I quit cold-turkey on cigarettes in ‘84 after more than a decade of indulging. My Dad died at 94, and my soon to be 96-year-old Mom lies at a hospice in Honolulu graciously resigned on the inevitable. My parents didn’t smoke but my Papa’s Mama rolled her own and lasted till she was 95. She grew Virginia leaves that grew as a cash crop in Ilokandia’s fields in my youth as my father’s relations smelled of pugon (dryer) all the time.

With my wife playing dutiful daughter in China, a go-fer for her sick parents living with her in Shenyang the last three months, expected to be with them for another six until a suitable institutional care can be arranged, she is not expected to join me and my household anytime soon, so I decided to smoke the Kent to while the time away.

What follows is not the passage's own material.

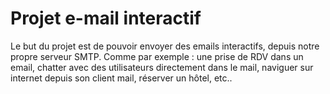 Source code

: # Projet e-mail interactif
Le but du projet est de pouvoir envoyer des emails interactifs, depuis notre propre serveur SMTP. Comme par exemple : une prise de RDV dans un email, chatter avec des utilisateurs directement dans le mail, 
naviguer sur internet depuis son client mail, réserver un hôtel, etc..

My, we are really regressing here but it is just like getting back to pre-’84. I smoked a pack in two days, filling my lungs with 0.4 mg of nicotine, 5 mg of carbon monoxide, and 4 mg of tar, getting my throat dry as an overdone roast and my chest heavy navigating the walkway rails.

A friend suggested that I shift to Pedro Domecq’s brandy de Jerez, a Fundador, an unopened bottle leftover from a visitor in the kitchen cabinet. Find a smoke-free teetotaling GF who would swat my fingers before I flick a lighter. Duh.

One of the 2nd graders on the front row at a school I sub-taught kept looking at me and asked every five minutes why I had a lot of gray hairs. “Old man at 70” was insufficient explanation. He exhibited repetitive behavior.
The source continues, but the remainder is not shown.